*** Block opens ***

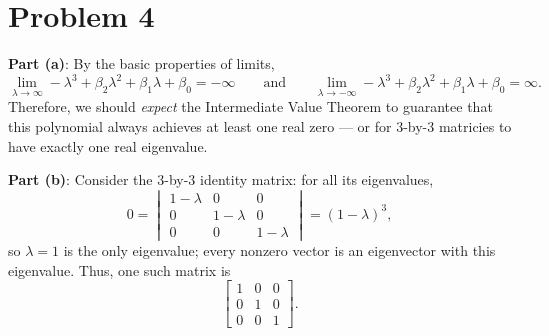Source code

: \documentclass[11pt]{article}
\begin{document}
\section{Problem 4}

\textbf{Part (a)}: By the basic properties of limits,
\[
	\lim\limits_{\lambda \to \infty} -\lambda^{3} + \beta_{2} \lambda^{2} + \beta_{1} \lambda + \beta_{0} = -\infty \qquad \text{and} \qquad \lim\limits_{\lambda \to -\infty} -\lambda^{3} + \beta_{2} \lambda^{2} + \beta_{1} \lambda + \beta_{0} = \infty.
\]
Therefore, we should \textit{expect} the Intermediate Value Theorem to guarantee that this polynomial always achieves at least one real zero --- or for $3$-by-$3$ matricies to have exactly one real eigenvalue.

\textbf{Part (b)}: Consider the $3$-by-$3$ identity matrix: for all its eigenvalues,
\[
	0 = \begin{vmatrix} 1 - \lambda & 0 & 0 \\ 0 & 1 - \lambda & 0 \\ 0 & 0 & 1 - \lambda \end{vmatrix} = (1 - \lambda)^{3},
\]
so $\lambda = 1$ is the only eigenvalue; every nonzero vector is an eigenvector with this eigenvalue. Thus, one such matrix is
\[
	\boxed{ \begin{bmatrix} 1 & 0 & 0 \\ 0 & 1 & 0 \\ 0 & 0 & 1 \end{bmatrix}}.
\]

\end{document}
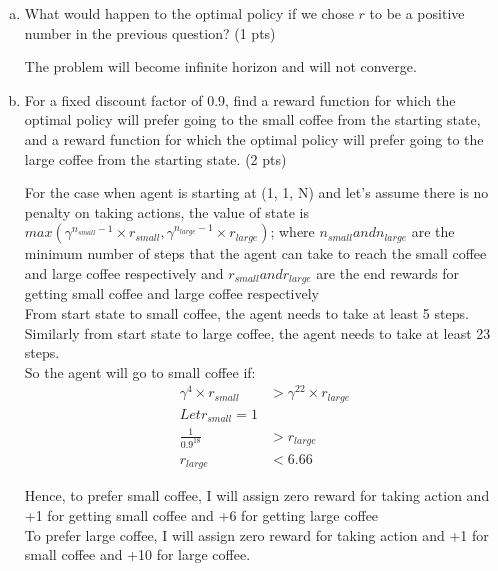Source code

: \documentclass[12pt]{article}
\begin{document}
\begin{enumerate}[a)]
\item What would happen to the optimal policy if we chose $r$ to be a positive number in the previous question? (1 pts)

\begin{solution}
The problem will become infinite horizon and will not converge.
\end{solution}

\item For a fixed discount factor of 0.9, find a reward function for which the optimal policy will prefer going to the small coffee from the starting state, and a reward function for which the optimal policy will prefer going to the large coffee from the starting state. (2 pts)

\begin{solution}
For the case  when agent is starting at (1, 1, N) and let's assume there is no penalty on taking actions, the value of state is $max(\gamma^{n_{small} -1} \times r_{small}, \gamma^{n_{large} -1} \times r_{large})$; where $n_{small} and n_{large}$ are the minimum number of steps that the agent can take to reach the small coffee and large coffee respectively and $r_{small} and r_{large}$ are the end rewards for getting small coffee and large coffee respectively\\
From start state to small coffee, the agent needs to take at least 5 steps. Similarly from start state to large coffee, the agent needs to take at least 23 steps.\\
So the agent will go to small coffee if:
\begin{align} 
\gamma^4 \times r_{small} &> \gamma^{22} \times r_{large} \\
Let r_{small} = 1 \\
\frac{1}{0.9^{18}} &> r_{large}\\
r_{large} &< 6.66
\end{align}

Hence, to prefer small coffee, I will assign zero reward for taking action and +1 for getting small coffee and +6 for getting large coffee\\

To prefer large coffee, I will assign zero reward for taking action and +1 for small coffee and +10 for large coffee.
\end{solution}

\end{enumerate}
\end{document}
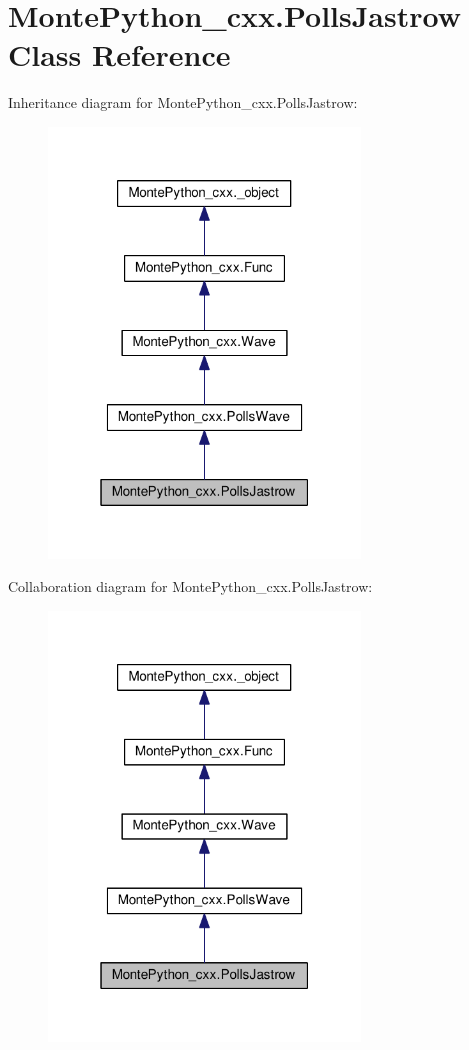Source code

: \hypertarget{classMontePython__cxx_1_1PollsJastrow}{}\section{Monte\+Python\+\_\+cxx.\+Polls\+Jastrow Class Reference}
\label{classMontePython__cxx_1_1PollsJastrow}


Inheritance diagram for Monte\+Python\+\_\+cxx.\+Polls\+Jastrow\+:
\nopagebreak
\begin{figure}[H]
\begin{center}
\leavevmode
\includegraphics[width=235pt]{classMontePython__cxx_1_1PollsJastrow__inherit__graph}
\end{center}
\end{figure}


Collaboration diagram for Monte\+Python\+\_\+cxx.\+Polls\+Jastrow\+:
\nopagebreak
\begin{figure}[H]
\begin{center}
\leavevmode
\includegraphics[width=235pt]{classMontePython__cxx_1_1PollsJastrow__coll__graph}
\end{center}
\end{figure}

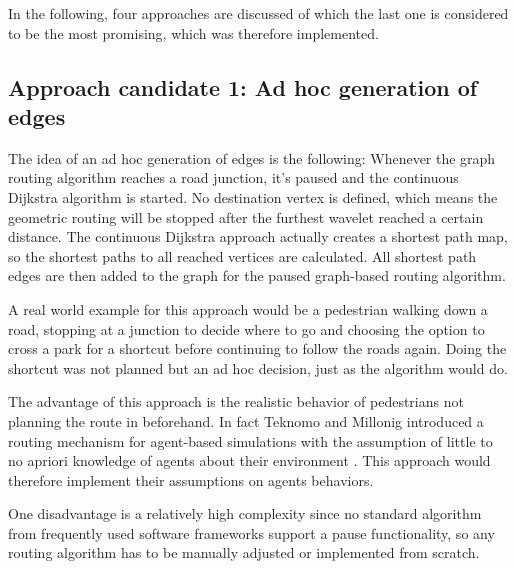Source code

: 	In the following, four approaches are discussed of which the last one is considered to be the most promising, which was therefore implemented.
	
	
	\subsection{Approach candidate 1: Ad hoc generation of edges}
	
		The idea of an ad hoc generation of edges is the following:
		Whenever the graph routing algorithm reaches a road junction, it's paused and the continuous Dijkstra algorithm is started.
		No destination vertex is defined, which means the geometric routing will be stopped after the furthest wavelet reached a certain distance.
		The continuous Dijkstra approach actually creates a shortest path map, so the shortest paths to all reached vertices are calculated.
		All shortest path edges are then added to the graph for the paused graph-based routing algorithm.
		
		A real world example for this approach would be a pedestrian walking down a road, stopping at a junction to decide where to go and choosing the option to cross a park for a shortcut before continuing to follow the roads again.
		Doing the shortcut was not planned but an ad hoc decision, just as the algorithm would do.
		
		The advantage of this approach is the realistic behavior of pedestrians not planning the route in beforehand.
		In fact Teknomo and Millonig introduced a routing mechanism for agent-based simulations with the assumption of little to no apriori knowledge of agents about their environment \cite{teknomo-millonig-routing}.
		This approach would therefore implement their assumptions on agents behaviors.
		
		One disadvantage is a relatively high complexity since no standard algorithm from frequently used software frameworks support a pause functionality, so any routing algorithm has to be manually adjusted or implemented from scratch.
		
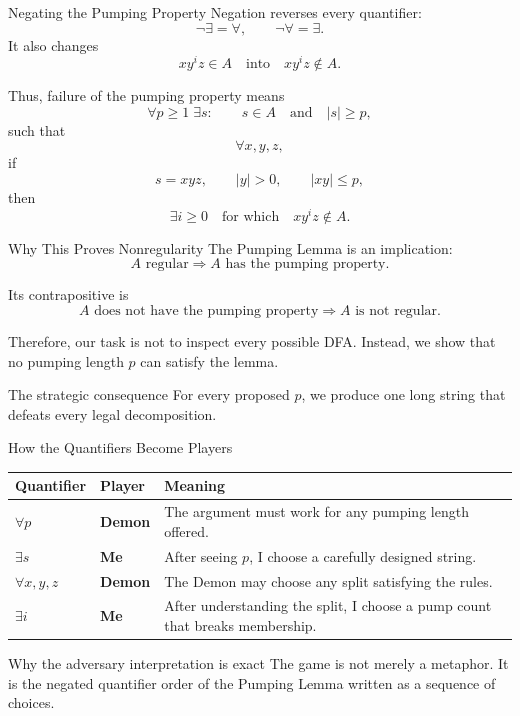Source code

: \documentclass[10pt,aspectratio=169]{beamer}
\newcommand{\Demon}{\textbf{\alert{Demon}}}
\newcommand{\Me}{\textbf{\color{blue!70!black}Me}}
\begin{document}
\begin{frame}{Negating the Pumping Property}
\small
Negation reverses every quantifier:
\[
\neg\exists=\forall,
\qquad
\neg\forall=\exists.
\]
It also changes
\[
xy^iz\in A
\quad\text{into}\quad
xy^iz\notin A.
\]

Thus, failure of the pumping property means
\[
\forall p\geq 1\;\exists s:
\qquad s\in A\quad\text{and}\quad |s|\geq p,
\]
such that
\[
\forall x,y,z,
\]
if
\[
s=xyz,
\qquad |y|>0,
\qquad |xy|\leq p,
\]
then
\[
\exists i\geq 0
\quad\text{for which}\quad
xy^iz\notin A.
\]
\end{frame}

\begin{frame}{Why This Proves Nonregularity}
The Pumping Lemma is an implication:
\[
A\text{ regular}
\Longrightarrow
A\text{ has the pumping property}.
\]

Its contrapositive is
\[
A\text{ does not have the pumping property}
\Longrightarrow
A\text{ is not regular}.
\]

Therefore, our task is not to inspect every possible DFA. Instead, we
show that no pumping length $p$ can satisfy the lemma.

\begin{block}{The strategic consequence}
For every proposed $p$, we produce one long string that defeats every
legal decomposition.
\end{block}
\end{frame}

\begin{frame}{How the Quantifiers Become Players}
\small
\renewcommand{\arraystretch}{1.35}
\begin{center}
\begin{tabular}{p{2.1cm}p{3.1cm}p{7.1cm}}
\toprule
\textbf{Quantifier} & \textbf{Player} & \textbf{Meaning} \\
\midrule
$\forall p$ & \Demon & The argument must work for any pumping length offered. \\
$\exists s$ & \Me & After seeing $p$, I choose a carefully designed string. \\
$\forall x,y,z$ & \Demon & The Demon may choose any split satisfying the rules. \\
$\exists i$ & \Me & After understanding the split, I choose a pump count that breaks membership. \\
\bottomrule
\end{tabular}
\end{center}

\begin{alertblock}{Why the adversary interpretation is exact}
The game is not merely a metaphor. It is the negated quantifier order of
the Pumping Lemma written as a sequence of choices.
\end{alertblock}
\end{frame}
\end{document}
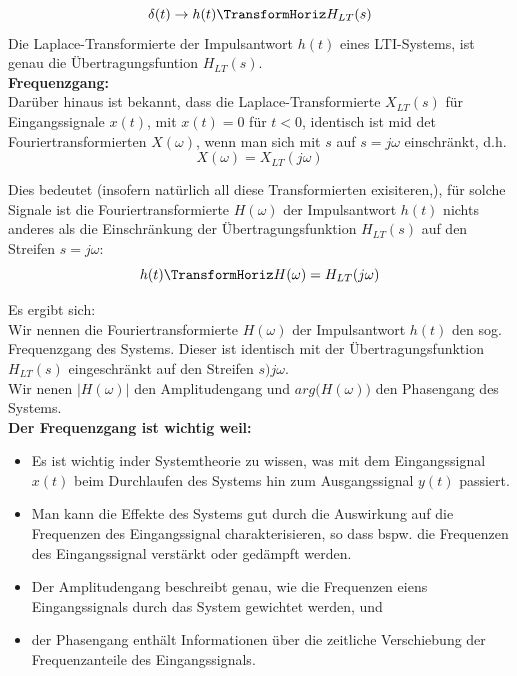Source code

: \documentclass[12pt,a4paper]{scrartcl}
\begin{document}
  \begin{equation}
    \label{eq:36}
   \delta (t) \to h(t) \TransformHoriz H_{LT}(s)
  \end{equation}
  Die Laplace-Transformierte der Impulsantwort $h(t)$ eines LTI-Systems, ist genau die Übertragungsfuntion $H_{LT}(s)$. \\

  \noindent \textbf{Frequenzgang:} \\
  \noindent  Darüber hinaus ist bekannt, dass die Laplace-Transformierte $X_{LT}(s)$ für Eingangssignale $x(t)$, mit $x(t) = 0$ für $t <0$, identisch ist mid det Fouriertransformierten $X(\omega)$, wenn man sich mit $s$ auf $s=j\omega$ einschränkt, d.h.
  $$X(\omega) = X_{LT}(j\omega)$$

  \noindent Dies bedeutet (insofern natürlich all diese Transformierten exisiteren,), für solche Signale ist die Fouriertransformierte $H(\omega)$ der Impulsantwort $h(t)$ nichts anderes als die Einschränkung der Übertragungsfunktion $H_{LT}(s)$ auf den Streifen $s = j\omega$:
  \begin{equation}
    \label{eq:37}
    h(t) \TransformHoriz H(\omega) = H_{LT}(j\omega)
  \end{equation}

  \noindent Es ergibt sich: \\
  Wir nennen die Fouriertransformierte $H(\omega)$ der Impulsantwort $h(t)$ den sog. Frequenzgang des Systems. Dieser ist identisch mit der Übertragungsfunktion $H_{LT}(s)$ eingeschränkt auf den Streifen $s ) j\omega$. \\
  Wir nenen $|H(\omega)|$ den Amplitudengang und $arg\big(H(\omega)\big)$ den Phasengang des Systems. \\

  \noindent  \textbf{Der Frequenzgang ist wichtig weil:}
  \begin{itemize}
    \item Es ist wichtig inder Systemtheorie zu wissen, was mit dem Eingangssignal $x(t)$ beim Durchlaufen des Systems hin zum Ausgangssignal $y(t)$ passiert.
    \item Man kann die Effekte des Systems gut durch die Auswirkung auf die Frequenzen des Eingangssignal charakterisieren, so dass bspw. die Frequenzen des Eingangssignal verstärkt oder gedämpft werden.
    \item Der Amplitudengang beschreibt genau, wie die Frequenzen eiens Eingangssignals durch das System gewichtet werden, und 
    \item der Phasengang enthält Informationen über die zeitliche Verschiebung der Frequenzanteile des Eingangssignals.
  \end{itemize}
\end{document}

*** Block closes ***

▶ [TASK DESCRIPTION] In the records, which lines use the word "every"? Report them.

▶ [TASK OUTPUT]
so $\lambda = 1$ is the only eigenvalue; every nonzero vector is an eigenvector with this eigenvalue. Thus, one such matrix is
Negation reverses every quantifier:
Therefore, our task is not to inspect every possible DFA. Instead, we
For every proposed $p$, we produce one long string that defeats every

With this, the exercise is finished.